Start of THE RECORDS
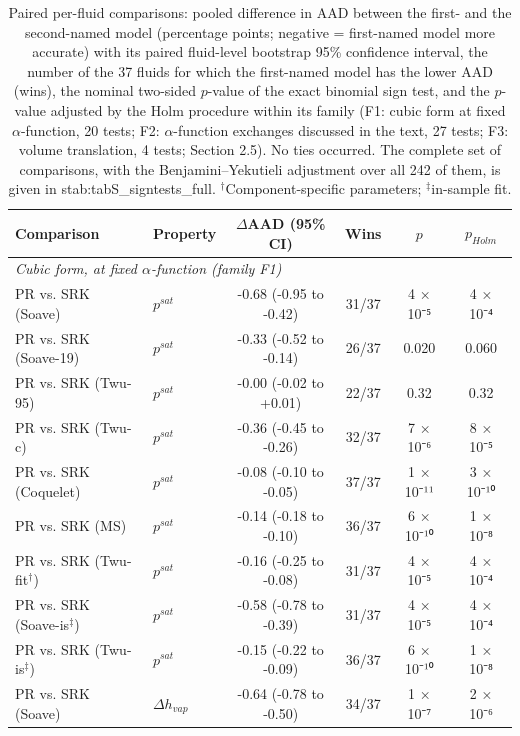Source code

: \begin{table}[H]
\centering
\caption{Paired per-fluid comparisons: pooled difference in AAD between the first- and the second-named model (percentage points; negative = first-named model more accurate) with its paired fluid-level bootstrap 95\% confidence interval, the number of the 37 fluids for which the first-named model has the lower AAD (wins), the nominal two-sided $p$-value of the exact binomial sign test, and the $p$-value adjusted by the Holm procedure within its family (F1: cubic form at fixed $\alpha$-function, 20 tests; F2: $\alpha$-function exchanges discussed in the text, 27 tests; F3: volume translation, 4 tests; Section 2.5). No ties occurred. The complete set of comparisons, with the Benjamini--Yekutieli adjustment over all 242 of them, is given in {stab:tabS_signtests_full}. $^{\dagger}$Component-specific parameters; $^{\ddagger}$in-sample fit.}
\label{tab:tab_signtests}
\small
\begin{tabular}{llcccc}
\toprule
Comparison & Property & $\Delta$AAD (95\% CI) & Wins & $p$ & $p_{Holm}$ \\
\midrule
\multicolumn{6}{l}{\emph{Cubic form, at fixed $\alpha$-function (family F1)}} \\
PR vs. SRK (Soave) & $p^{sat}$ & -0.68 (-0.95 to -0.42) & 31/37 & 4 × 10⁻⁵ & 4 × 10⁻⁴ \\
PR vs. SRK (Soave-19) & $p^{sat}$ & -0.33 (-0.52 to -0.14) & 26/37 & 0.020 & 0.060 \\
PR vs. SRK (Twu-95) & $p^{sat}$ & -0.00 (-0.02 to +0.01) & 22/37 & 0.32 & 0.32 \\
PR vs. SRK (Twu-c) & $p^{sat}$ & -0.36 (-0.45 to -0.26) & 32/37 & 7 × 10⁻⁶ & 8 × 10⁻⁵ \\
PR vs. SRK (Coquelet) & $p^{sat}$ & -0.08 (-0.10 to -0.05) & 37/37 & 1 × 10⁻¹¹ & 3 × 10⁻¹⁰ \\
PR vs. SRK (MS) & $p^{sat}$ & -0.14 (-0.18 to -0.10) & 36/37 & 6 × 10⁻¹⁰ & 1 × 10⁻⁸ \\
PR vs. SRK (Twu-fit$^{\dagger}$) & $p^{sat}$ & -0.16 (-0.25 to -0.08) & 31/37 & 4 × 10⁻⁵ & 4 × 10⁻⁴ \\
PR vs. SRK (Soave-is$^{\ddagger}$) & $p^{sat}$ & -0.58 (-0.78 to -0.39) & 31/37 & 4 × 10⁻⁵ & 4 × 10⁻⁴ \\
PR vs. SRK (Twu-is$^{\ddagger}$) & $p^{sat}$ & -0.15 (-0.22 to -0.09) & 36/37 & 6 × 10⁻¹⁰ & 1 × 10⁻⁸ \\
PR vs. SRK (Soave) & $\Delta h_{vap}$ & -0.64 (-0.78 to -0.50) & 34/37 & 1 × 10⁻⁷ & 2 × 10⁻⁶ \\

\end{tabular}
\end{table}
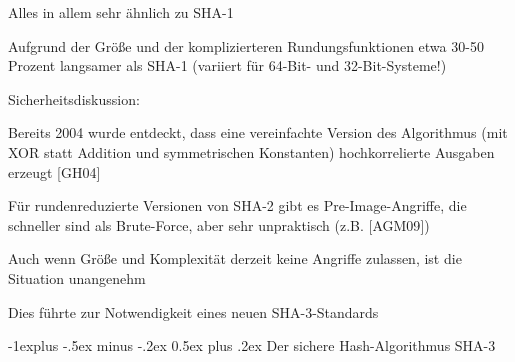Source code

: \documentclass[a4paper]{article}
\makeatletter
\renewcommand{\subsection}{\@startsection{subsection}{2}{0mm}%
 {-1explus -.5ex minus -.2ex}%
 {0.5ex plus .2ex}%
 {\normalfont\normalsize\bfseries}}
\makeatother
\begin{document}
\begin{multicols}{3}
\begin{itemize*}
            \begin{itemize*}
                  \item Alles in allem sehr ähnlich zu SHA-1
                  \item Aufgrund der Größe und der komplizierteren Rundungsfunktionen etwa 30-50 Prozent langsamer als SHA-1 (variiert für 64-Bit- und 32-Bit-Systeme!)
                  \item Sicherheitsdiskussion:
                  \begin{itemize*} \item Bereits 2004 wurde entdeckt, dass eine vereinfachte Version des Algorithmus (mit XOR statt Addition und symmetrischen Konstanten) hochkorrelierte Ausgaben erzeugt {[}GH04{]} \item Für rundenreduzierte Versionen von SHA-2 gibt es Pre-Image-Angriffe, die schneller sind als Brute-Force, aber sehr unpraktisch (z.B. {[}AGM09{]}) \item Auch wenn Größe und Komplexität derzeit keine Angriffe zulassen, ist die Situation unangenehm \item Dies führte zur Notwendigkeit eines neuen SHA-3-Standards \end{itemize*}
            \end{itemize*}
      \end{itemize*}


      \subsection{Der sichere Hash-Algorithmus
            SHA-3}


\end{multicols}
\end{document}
End of THE RECORDS
Start of THE RECORDS
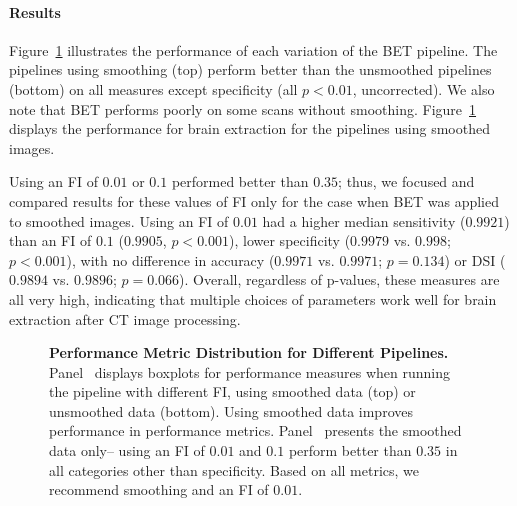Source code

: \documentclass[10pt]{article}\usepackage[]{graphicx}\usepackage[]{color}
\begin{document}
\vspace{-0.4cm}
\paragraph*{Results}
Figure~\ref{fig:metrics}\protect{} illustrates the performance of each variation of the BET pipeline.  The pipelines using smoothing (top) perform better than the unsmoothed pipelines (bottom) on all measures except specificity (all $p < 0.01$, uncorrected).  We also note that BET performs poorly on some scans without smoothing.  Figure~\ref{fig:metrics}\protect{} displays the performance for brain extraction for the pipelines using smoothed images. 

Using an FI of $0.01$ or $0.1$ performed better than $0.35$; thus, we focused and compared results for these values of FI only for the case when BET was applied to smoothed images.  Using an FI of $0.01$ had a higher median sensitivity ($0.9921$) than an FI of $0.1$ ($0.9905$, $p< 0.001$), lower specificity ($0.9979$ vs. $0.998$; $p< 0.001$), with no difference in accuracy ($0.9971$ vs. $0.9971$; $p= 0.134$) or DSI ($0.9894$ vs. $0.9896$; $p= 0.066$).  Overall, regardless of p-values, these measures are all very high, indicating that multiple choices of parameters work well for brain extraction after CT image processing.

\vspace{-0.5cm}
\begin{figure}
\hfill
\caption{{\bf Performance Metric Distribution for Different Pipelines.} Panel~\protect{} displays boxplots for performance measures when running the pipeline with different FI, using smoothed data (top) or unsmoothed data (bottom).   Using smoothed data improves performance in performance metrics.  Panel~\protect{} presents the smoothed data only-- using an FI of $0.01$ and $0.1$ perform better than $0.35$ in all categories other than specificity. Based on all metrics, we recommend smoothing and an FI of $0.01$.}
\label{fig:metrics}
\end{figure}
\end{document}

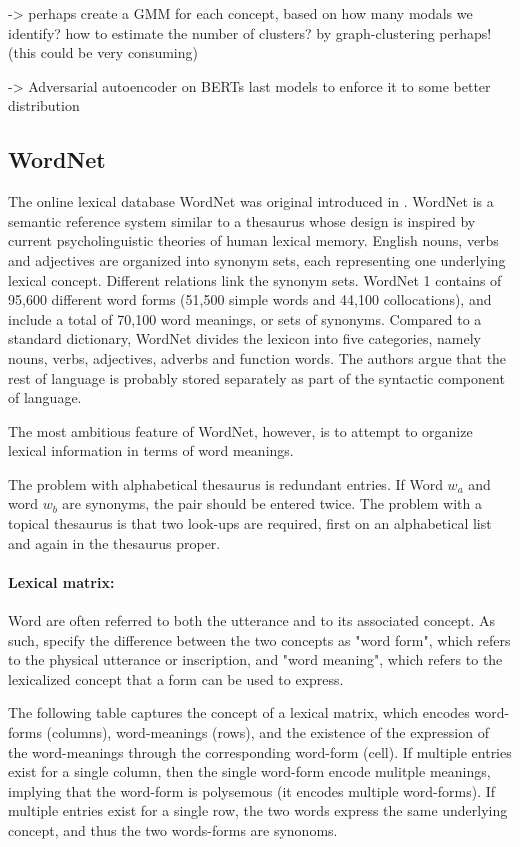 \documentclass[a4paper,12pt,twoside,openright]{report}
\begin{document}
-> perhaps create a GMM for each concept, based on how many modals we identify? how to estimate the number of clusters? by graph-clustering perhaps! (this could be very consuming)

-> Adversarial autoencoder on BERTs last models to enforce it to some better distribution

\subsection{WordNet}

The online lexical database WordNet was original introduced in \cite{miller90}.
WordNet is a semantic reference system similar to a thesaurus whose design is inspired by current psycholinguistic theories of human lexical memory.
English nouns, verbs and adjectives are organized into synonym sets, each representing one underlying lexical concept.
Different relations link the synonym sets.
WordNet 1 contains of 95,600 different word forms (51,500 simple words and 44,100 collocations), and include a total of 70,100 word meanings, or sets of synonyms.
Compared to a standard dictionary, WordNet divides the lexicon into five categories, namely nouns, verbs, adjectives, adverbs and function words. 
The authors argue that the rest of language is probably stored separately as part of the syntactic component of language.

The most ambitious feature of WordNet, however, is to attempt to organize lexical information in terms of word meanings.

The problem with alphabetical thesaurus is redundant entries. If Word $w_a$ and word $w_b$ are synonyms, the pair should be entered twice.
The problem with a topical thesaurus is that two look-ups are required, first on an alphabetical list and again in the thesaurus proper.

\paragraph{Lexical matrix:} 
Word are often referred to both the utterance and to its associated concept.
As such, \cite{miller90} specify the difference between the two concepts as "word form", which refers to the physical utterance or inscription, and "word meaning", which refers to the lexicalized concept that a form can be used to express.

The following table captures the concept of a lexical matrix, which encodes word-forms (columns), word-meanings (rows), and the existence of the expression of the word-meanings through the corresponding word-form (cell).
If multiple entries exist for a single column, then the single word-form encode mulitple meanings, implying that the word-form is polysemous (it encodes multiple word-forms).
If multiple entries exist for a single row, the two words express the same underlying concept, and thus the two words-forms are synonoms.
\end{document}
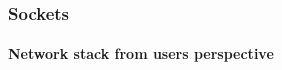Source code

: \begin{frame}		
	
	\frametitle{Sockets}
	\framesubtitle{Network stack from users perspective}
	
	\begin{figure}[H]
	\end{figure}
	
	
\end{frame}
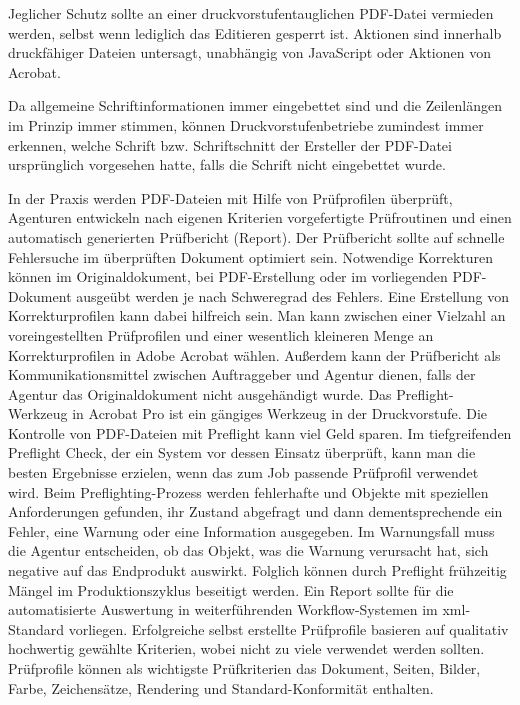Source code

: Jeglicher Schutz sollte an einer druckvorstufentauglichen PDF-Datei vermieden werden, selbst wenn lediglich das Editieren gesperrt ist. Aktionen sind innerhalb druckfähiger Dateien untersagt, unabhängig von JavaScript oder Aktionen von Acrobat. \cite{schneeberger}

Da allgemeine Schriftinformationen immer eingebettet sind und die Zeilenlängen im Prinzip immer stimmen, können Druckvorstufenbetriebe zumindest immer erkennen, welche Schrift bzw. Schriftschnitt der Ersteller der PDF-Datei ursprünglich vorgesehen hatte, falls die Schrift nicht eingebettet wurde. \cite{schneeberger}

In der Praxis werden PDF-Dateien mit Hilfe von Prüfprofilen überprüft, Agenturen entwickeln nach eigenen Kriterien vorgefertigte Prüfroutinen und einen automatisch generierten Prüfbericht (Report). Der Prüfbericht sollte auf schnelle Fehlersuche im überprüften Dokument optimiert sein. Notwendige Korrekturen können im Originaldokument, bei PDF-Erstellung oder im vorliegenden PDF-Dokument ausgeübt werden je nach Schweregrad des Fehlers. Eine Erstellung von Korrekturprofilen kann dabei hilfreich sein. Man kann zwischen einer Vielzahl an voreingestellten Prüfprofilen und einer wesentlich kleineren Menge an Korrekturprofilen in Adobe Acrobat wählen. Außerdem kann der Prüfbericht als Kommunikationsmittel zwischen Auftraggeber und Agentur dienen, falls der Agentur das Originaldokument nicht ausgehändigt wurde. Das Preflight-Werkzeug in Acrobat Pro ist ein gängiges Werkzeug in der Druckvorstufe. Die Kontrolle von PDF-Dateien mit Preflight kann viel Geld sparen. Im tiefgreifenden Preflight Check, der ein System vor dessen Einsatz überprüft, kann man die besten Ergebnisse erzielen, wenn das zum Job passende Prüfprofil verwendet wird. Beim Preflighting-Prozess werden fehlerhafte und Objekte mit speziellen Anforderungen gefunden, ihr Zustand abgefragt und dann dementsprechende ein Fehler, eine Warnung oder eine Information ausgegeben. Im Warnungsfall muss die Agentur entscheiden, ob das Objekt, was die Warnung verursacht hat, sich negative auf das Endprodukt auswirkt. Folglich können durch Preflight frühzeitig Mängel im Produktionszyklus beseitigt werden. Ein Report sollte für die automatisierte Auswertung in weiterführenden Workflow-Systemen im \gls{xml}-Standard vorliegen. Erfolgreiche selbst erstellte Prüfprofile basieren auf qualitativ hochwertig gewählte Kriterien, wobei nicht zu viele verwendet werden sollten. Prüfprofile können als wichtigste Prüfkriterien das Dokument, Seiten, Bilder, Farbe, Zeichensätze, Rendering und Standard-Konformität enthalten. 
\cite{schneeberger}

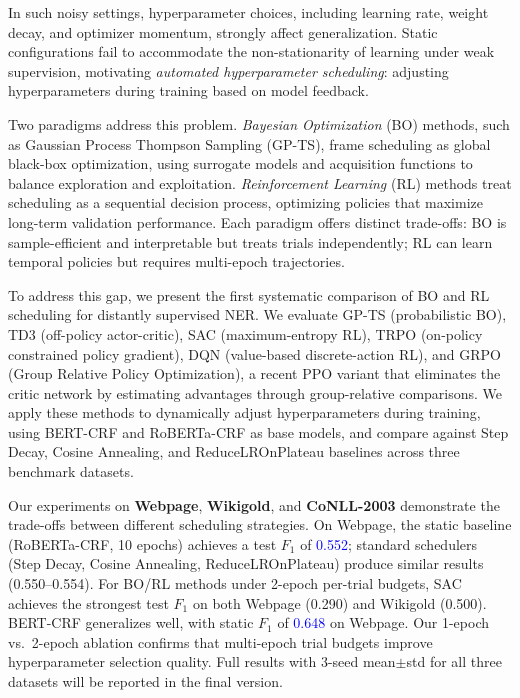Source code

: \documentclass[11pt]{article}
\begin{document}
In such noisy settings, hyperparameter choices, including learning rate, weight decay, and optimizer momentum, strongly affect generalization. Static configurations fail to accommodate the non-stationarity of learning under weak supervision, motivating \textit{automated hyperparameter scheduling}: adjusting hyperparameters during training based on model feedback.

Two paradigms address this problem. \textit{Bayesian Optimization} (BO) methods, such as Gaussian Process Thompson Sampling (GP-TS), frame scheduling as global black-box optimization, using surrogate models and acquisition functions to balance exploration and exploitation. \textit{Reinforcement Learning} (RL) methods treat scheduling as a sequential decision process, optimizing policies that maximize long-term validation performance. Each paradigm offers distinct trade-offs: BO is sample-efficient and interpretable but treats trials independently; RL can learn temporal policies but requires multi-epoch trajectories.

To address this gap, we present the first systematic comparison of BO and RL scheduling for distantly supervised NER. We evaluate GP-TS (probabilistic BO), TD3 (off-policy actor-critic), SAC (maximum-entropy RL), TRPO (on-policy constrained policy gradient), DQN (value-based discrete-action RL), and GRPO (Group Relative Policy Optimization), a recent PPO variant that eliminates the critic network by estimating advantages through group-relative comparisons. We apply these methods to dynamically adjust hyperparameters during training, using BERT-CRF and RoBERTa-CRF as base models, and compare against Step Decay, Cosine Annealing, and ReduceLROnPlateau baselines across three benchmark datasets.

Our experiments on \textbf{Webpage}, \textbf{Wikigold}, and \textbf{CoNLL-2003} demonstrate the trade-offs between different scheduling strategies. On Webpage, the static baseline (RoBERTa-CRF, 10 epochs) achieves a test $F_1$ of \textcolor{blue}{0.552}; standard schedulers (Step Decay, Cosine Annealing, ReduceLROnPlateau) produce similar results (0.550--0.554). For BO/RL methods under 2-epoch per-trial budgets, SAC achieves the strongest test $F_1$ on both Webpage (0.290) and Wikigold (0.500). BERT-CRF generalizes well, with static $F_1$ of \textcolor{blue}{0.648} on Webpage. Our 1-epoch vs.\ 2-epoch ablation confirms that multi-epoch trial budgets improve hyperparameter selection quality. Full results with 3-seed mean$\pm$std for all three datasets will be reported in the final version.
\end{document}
End of THE RECORDS
Start of THE RECORDS
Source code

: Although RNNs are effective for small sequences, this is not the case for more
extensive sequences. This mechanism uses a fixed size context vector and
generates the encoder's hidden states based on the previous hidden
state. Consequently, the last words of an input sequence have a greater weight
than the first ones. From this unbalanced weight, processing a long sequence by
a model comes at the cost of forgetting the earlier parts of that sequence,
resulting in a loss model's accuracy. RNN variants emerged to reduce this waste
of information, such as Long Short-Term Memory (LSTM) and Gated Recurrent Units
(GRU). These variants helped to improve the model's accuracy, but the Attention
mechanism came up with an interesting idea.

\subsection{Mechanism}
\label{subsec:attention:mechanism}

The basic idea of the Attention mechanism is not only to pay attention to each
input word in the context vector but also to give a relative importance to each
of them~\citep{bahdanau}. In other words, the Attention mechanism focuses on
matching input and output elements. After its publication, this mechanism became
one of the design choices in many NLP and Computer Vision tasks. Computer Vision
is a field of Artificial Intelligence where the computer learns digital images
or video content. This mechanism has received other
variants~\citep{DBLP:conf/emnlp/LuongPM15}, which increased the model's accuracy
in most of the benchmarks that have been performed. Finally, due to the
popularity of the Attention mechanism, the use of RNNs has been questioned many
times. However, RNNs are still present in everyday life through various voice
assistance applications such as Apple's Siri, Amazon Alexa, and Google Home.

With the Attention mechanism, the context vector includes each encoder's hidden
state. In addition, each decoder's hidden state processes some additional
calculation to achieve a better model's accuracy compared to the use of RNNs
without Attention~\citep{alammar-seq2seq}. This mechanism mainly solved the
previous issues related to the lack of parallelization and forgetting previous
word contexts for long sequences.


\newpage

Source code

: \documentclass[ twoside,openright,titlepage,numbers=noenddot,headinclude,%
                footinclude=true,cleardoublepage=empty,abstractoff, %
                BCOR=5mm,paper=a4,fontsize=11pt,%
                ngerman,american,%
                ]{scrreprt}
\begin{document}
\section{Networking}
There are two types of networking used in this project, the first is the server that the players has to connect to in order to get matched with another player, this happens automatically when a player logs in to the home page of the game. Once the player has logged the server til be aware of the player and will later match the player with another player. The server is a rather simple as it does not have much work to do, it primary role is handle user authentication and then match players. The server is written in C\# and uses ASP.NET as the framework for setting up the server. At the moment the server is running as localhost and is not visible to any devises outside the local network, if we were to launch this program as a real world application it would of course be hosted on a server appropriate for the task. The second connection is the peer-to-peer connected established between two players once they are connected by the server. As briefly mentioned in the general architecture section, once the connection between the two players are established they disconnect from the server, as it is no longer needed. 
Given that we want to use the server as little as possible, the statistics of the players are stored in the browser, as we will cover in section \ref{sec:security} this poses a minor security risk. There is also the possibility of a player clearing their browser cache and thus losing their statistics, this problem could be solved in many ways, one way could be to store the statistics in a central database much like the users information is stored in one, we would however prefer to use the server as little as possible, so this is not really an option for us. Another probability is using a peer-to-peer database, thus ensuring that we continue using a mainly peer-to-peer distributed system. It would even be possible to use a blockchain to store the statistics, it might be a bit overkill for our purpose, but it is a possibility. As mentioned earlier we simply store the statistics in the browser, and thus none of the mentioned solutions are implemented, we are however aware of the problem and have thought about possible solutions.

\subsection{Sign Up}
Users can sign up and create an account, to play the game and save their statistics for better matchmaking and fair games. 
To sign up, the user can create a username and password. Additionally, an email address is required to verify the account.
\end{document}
End of THE RECORDS
EXERCISE
Scan the records above for the word "words" and return every line where it occurs.

OUTPUT
WordNet 1 contains of 95,600 different word forms (51,500 simple words and 44,100 collocations), and include a total of 70,100 word meanings, or sets of synonyms.
Compared to a standard dictionary, WordNet divides the lexicon into five categories, namely nouns, verbs, adjectives, adverbs and function words. 
If multiple entries exist for a single row, the two words express the same underlying concept, and thus the two words-forms are synonoms.
state. Consequently, the last words of an input sequence have a greater weight
of them~\citep{bahdanau}. In other words, the Attention mechanism focuses on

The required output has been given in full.